Elijah would have recognized much of himself in John the Baptist. Speaking the truth gets Elijah into trouble with the rulers of the land and Elijah’s life is in danger. In the First Book of Kings Chapter 19, Elijah is so afraid that God comes to find him – speaking to him not in an earthquake, wind or fire, but in a still, small voice. Elijah’s life is a story of extraordinary integrity, of speaking the truth no matter what others might think.
It is a mark of the integrity of John the Baptist that those who come to question him think he might be Elijah, that the man who faced down those who opposed him might have been thought to have returned.
How much might we learn from Elijah? How much might we be challenged to be people who speak for what is right? How much might we learn to find God in a still, small voice?
John the Baptist has told them that he is neither the Messiah nor Elijah, so they ask him, “Are you the prophet?’ He answered, “No.” There was an expectation that one of the great prophets of the past would return as a forerunner of the Messiah.
In Saint Matthew Chapter 16 Verses 13-14, Jeremiah is named as a possible forerunner. Who do people say that the Son of Man is?’ And they said, ‘Some say John the Baptist, but others Elijah, and still others Jeremiah or one of the prophets.”
The story of Jeremiah has bleak moments. He lives through the history of Judah over the years before the fall of the kingdom and the destruction of the holy city of Jerusalem in 586 BC. Jeremiah is warned at the beginning that life will not be easy, and it is not.
People simply do not wish to listen to Jeremiah, and when things go wrong blame him for the problems, in Jeremiah Chapter 38 Verse 4, the officials complain to the king about Jeremiah, “This man should be put to death. He is discouraging the soldiers who are left in this city, as well as all the people, by the things he is saying to them. This man is not seeking the good of these people but their ruin”. Jeremiah was accused of damaging morale with his prophecies of what was going to happen, but Jeremiah must speak the truth.

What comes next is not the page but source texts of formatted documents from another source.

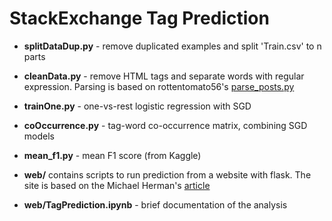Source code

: # StackExchange Tag Prediction

* **splitDataDup.py** - remove duplicated examples and split 'Train.csv' to n parts

* **cleanData.py** - remove HTML tags and separate words with regular expression. Parsing is based on rottentomato56's [parse_posts.py](https://github.com/rottentomato56/kaggle-fb-stackoverflow/blob/master/Final/parse_posts.py)

* **trainOne.py** - one-vs-rest logistic regression with SGD

* **coOccurrence.py** - tag-word co-occurrence matrix,  combining SGD models

* **mean_f1.py** - mean F1 score (from Kaggle)

* **web/** contains scripts to run prediction from a website with flask. The site is based on the Michael Herman's [article](https://realpython.com/blog/python/flask-by-example-part-3-text-processing-with-requests-beautifulsoup-nltk/)

* **web/TagPrediction.ipynb** - brief documentation of the analysis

People who thought John the Baptist might be the prophet recognized that the forerunner of the Messiah would be someone who could see the signs of the times and who spoke about what he believed to be true.

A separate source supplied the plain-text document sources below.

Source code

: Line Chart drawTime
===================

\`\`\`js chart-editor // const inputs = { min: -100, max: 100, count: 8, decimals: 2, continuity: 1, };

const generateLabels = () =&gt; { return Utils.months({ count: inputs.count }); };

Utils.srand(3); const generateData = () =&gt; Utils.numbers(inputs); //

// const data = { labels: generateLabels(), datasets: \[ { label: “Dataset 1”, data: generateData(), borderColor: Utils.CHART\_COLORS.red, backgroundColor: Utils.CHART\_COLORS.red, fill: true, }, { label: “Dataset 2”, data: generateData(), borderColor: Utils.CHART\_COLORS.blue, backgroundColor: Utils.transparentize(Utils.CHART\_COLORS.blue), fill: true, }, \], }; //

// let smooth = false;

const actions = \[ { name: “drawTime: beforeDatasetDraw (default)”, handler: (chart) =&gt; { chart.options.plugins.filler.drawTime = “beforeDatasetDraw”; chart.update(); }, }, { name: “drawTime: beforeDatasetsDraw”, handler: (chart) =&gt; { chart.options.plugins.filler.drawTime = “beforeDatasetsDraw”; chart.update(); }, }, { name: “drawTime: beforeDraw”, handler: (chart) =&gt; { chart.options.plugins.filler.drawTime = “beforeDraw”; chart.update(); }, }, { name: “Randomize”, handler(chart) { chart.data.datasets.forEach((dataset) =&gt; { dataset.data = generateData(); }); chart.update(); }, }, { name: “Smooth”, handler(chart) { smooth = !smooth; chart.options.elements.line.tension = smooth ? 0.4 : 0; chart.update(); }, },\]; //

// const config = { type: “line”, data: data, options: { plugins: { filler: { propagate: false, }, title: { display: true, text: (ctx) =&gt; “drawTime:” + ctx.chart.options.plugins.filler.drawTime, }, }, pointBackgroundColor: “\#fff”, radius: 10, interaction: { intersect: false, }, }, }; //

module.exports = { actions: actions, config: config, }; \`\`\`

What have we to learn from Jeremiah? Are we people who are prepared to look around us and see the injustices and wrongdoings in our own times? Are we prepared to speak the truth, as Jeremiah, did about what we see?
He confessed and did not deny it, but confessed, ‘I am not the Messiah.‘ And they asked him, ‘What then? Are you Elijah?’ He said, ‘I am not.’ ‘Are you the prophet?’ He answered, ‘No.’
John the Baptist’s answers challenge us to think about the Messiah, about Elijah, about Jeremiah, they challenge us to think about our own faith and about our own life.